* _YOUR TASK_:
Copy each entry below exactly as it reads.

* _SUPPLIED INFORMATION_:

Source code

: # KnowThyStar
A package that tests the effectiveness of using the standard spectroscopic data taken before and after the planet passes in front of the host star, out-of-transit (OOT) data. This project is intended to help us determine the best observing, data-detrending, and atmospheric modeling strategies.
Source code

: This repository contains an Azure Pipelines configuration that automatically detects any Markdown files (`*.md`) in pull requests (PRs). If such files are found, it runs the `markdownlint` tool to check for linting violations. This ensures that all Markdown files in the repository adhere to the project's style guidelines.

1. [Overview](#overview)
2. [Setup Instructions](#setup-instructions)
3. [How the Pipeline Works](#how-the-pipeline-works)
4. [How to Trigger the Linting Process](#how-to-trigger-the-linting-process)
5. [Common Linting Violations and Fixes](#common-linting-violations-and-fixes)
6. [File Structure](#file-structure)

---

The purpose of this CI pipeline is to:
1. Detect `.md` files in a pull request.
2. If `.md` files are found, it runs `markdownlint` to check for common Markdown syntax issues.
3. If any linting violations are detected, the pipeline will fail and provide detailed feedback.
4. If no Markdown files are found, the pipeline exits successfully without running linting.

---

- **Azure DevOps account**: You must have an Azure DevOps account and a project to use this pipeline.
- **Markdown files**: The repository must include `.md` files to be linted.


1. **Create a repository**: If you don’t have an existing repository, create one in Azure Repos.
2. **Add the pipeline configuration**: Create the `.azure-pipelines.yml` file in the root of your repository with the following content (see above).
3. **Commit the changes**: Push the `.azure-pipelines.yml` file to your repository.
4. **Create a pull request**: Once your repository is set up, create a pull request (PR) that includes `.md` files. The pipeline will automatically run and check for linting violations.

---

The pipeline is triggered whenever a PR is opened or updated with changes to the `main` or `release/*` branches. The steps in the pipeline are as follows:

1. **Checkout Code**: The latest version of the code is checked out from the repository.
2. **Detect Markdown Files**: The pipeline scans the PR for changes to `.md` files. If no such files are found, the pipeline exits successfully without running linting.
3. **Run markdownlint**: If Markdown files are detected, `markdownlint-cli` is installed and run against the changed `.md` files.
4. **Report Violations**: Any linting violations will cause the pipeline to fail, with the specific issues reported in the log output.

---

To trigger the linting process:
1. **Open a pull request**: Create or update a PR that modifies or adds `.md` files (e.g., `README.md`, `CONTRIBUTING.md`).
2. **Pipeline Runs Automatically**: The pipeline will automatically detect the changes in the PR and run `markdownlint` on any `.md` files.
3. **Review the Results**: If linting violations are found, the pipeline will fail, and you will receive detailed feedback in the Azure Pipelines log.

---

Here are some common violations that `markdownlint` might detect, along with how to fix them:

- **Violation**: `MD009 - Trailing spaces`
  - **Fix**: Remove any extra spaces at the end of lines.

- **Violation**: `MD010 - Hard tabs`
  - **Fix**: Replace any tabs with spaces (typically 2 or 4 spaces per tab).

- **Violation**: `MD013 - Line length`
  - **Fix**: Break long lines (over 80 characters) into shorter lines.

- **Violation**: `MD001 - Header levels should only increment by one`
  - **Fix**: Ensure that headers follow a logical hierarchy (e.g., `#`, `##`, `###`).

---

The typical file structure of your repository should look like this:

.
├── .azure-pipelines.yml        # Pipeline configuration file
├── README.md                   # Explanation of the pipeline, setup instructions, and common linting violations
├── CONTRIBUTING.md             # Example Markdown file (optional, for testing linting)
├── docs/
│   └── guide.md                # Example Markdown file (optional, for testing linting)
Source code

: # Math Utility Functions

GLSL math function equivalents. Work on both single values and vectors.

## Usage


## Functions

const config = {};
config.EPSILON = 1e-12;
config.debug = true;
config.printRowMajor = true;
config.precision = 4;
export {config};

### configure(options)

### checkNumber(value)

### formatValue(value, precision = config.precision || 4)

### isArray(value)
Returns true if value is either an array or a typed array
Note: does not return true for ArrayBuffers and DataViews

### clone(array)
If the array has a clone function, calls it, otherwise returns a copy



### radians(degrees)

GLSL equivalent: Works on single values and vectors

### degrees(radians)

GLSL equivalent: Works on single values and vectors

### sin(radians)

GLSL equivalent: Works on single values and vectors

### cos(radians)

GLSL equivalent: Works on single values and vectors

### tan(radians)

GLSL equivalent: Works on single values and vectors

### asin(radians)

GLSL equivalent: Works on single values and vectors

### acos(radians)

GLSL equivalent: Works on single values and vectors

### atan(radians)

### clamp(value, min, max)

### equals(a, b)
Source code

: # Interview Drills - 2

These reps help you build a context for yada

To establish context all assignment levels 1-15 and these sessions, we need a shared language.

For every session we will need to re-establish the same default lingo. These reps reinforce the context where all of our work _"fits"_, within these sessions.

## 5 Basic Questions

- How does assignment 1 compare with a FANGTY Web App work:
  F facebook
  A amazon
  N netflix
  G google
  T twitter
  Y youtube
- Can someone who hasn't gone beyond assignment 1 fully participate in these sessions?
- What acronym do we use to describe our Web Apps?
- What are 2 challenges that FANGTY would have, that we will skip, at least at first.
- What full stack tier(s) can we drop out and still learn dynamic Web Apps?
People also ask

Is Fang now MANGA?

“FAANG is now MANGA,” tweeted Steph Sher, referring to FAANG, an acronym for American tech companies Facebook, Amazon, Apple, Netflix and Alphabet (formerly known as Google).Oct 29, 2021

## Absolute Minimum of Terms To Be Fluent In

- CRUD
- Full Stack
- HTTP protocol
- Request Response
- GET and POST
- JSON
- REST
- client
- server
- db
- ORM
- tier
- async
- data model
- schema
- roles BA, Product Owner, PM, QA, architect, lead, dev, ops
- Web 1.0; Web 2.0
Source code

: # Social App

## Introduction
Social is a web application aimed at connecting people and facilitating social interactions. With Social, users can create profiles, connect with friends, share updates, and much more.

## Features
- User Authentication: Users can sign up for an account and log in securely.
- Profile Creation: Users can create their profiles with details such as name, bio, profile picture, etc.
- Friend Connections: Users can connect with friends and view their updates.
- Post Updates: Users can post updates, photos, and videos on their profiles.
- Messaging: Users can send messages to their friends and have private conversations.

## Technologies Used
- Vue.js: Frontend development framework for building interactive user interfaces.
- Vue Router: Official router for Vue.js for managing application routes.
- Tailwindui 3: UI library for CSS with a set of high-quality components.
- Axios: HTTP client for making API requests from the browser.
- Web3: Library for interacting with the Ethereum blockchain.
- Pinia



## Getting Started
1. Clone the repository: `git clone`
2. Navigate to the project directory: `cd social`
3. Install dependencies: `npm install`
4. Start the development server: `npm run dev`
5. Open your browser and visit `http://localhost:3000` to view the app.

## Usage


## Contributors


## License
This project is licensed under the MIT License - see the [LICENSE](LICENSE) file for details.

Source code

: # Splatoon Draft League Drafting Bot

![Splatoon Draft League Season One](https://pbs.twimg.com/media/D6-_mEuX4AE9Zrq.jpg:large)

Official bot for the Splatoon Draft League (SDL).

* _THE ANSWER_:
Source code

: # KnowThyStar
A package that tests the effectiveness of using the standard spectroscopic data taken before and after the planet passes in front of the host star, out-of-transit (OOT) data. This project is intended to help us determine the best observing, data-detrending, and atmospheric modeling strategies.
Source code

: This repository contains an Azure Pipelines configuration that automatically detects any Markdown files (`*.md`) in pull requests (PRs). If such files are found, it runs the `markdownlint` tool to check for linting violations. This ensures that all Markdown files in the repository adhere to the project's style guidelines.

1. [Overview](#overview)
2. [Setup Instructions](#setup-instructions)
3. [How the Pipeline Works](#how-the-pipeline-works)
4. [How to Trigger the Linting Process](#how-to-trigger-the-linting-process)
5. [Common Linting Violations and Fixes](#common-linting-violations-and-fixes)
6. [File Structure](#file-structure)

---

The purpose of this CI pipeline is to:
1. Detect `.md` files in a pull request.
2. If `.md` files are found, it runs `markdownlint` to check for common Markdown syntax issues.
3. If any linting violations are detected, the pipeline will fail and provide detailed feedback.
4. If no Markdown files are found, the pipeline exits successfully without running linting.

---

- **Azure DevOps account**: You must have an Azure DevOps account and a project to use this pipeline.
- **Markdown files**: The repository must include `.md` files to be linted.


1. **Create a repository**: If you don’t have an existing repository, create one in Azure Repos.
2. **Add the pipeline configuration**: Create the `.azure-pipelines.yml` file in the root of your repository with the following content (see above).
3. **Commit the changes**: Push the `.azure-pipelines.yml` file to your repository.
4. **Create a pull request**: Once your repository is set up, create a pull request (PR) that includes `.md` files. The pipeline will automatically run and check for linting violations.

---

The pipeline is triggered whenever a PR is opened or updated with changes to the `main` or `release/*` branches. The steps in the pipeline are as follows:

1. **Checkout Code**: The latest version of the code is checked out from the repository.
2. **Detect Markdown Files**: The pipeline scans the PR for changes to `.md` files. If no such files are found, the pipeline exits successfully without running linting.
3. **Run markdownlint**: If Markdown files are detected, `markdownlint-cli` is installed and run against the changed `.md` files.
4. **Report Violations**: Any linting violations will cause the pipeline to fail, with the specific issues reported in the log output.

---

To trigger the linting process:
1. **Open a pull request**: Create or update a PR that modifies or adds `.md` files (e.g., `README.md`, `CONTRIBUTING.md`).
2. **Pipeline Runs Automatically**: The pipeline will automatically detect the changes in the PR and run `markdownlint` on any `.md` files.
3. **Review the Results**: If linting violations are found, the pipeline will fail, and you will receive detailed feedback in the Azure Pipelines log.

---

Here are some common violations that `markdownlint` might detect, along with how to fix them:

- **Violation**: `MD009 - Trailing spaces`
  - **Fix**: Remove any extra spaces at the end of lines.

- **Violation**: `MD010 - Hard tabs`
  - **Fix**: Replace any tabs with spaces (typically 2 or 4 spaces per tab).

- **Violation**: `MD013 - Line length`
  - **Fix**: Break long lines (over 80 characters) into shorter lines.

- **Violation**: `MD001 - Header levels should only increment by one`
  - **Fix**: Ensure that headers follow a logical hierarchy (e.g., `#`, `##`, `###`).

---

The typical file structure of your repository should look like this:

.
├── .azure-pipelines.yml        # Pipeline configuration file
├── README.md                   # Explanation of the pipeline, setup instructions, and common linting violations
├── CONTRIBUTING.md             # Example Markdown file (optional, for testing linting)
├── docs/
│   └── guide.md                # Example Markdown file (optional, for testing linting)
Source code

: # Math Utility Functions

GLSL math function equivalents. Work on both single values and vectors.

## Usage


## Functions

const config = {};
config.EPSILON = 1e-12;
config.debug = true;
config.printRowMajor = true;
config.precision = 4;
export {config};

### configure(options)

### checkNumber(value)

### formatValue(value, precision = config.precision || 4)

### isArray(value)
Returns true if value is either an array or a typed array
Note: does not return true for ArrayBuffers and DataViews

### clone(array)
If the array has a clone function, calls it, otherwise returns a copy



### radians(degrees)

GLSL equivalent: Works on single values and vectors

### degrees(radians)

GLSL equivalent: Works on single values and vectors

### sin(radians)

GLSL equivalent: Works on single values and vectors

### cos(radians)

GLSL equivalent: Works on single values and vectors

### tan(radians)

GLSL equivalent: Works on single values and vectors

### asin(radians)

GLSL equivalent: Works on single values and vectors

### acos(radians)

GLSL equivalent: Works on single values and vectors

### atan(radians)

### clamp(value, min, max)

### equals(a, b)
Source code

: # Interview Drills - 2

These reps help you build a context for yada

To establish context all assignment levels 1-15 and these sessions, we need a shared language.

For every session we will need to re-establish the same default lingo. These reps reinforce the context where all of our work _"fits"_, within these sessions.

## 5 Basic Questions

- How does assignment 1 compare with a FANGTY Web App work:
  F facebook
  A amazon
  N netflix
  G google
  T twitter
  Y youtube
- Can someone who hasn't gone beyond assignment 1 fully participate in these sessions?
- What acronym do we use to describe our Web Apps?
- What are 2 challenges that FANGTY would have, that we will skip, at least at first.
- What full stack tier(s) can we drop out and still learn dynamic Web Apps?
People also ask

Is Fang now MANGA?

“FAANG is now MANGA,” tweeted Steph Sher, referring to FAANG, an acronym for American tech companies Facebook, Amazon, Apple, Netflix and Alphabet (formerly known as Google).Oct 29, 2021

## Absolute Minimum of Terms To Be Fluent In

- CRUD
- Full Stack
- HTTP protocol
- Request Response
- GET and POST
- JSON
- REST
- client
- server
- db
- ORM
- tier
- async
- data model
- schema
- roles BA, Product Owner, PM, QA, architect, lead, dev, ops
- Web 1.0; Web 2.0
Source code

: # Social App

## Introduction
Social is a web application aimed at connecting people and facilitating social interactions. With Social, users can create profiles, connect with friends, share updates, and much more.

## Features
- User Authentication: Users can sign up for an account and log in securely.
- Profile Creation: Users can create their profiles with details such as name, bio, profile picture, etc.
- Friend Connections: Users can connect with friends and view their updates.
- Post Updates: Users can post updates, photos, and videos on their profiles.
- Messaging: Users can send messages to their friends and have private conversations.

## Technologies Used
- Vue.js: Frontend development framework for building interactive user interfaces.
- Vue Router: Official router for Vue.js for managing application routes.
- Tailwindui 3: UI library for CSS with a set of high-quality components.
- Axios: HTTP client for making API requests from the browser.
- Web3: Library for interacting with the Ethereum blockchain.
- Pinia



## Getting Started
1. Clone the repository: `git clone`
2. Navigate to the project directory: `cd social`
3. Install dependencies: `npm install`
4. Start the development server: `npm run dev`
5. Open your browser and visit `http://localhost:3000` to view the app.

## Usage


## Contributors


## License
This project is licensed under the MIT License - see the [LICENSE](LICENSE) file for details.

Source code

: # Splatoon Draft League Drafting Bot

![Splatoon Draft League Season One](https://pbs.twimg.com/media/D6-_mEuX4AE9Zrq.jpg:large)

Official bot for the Splatoon Draft League (SDL).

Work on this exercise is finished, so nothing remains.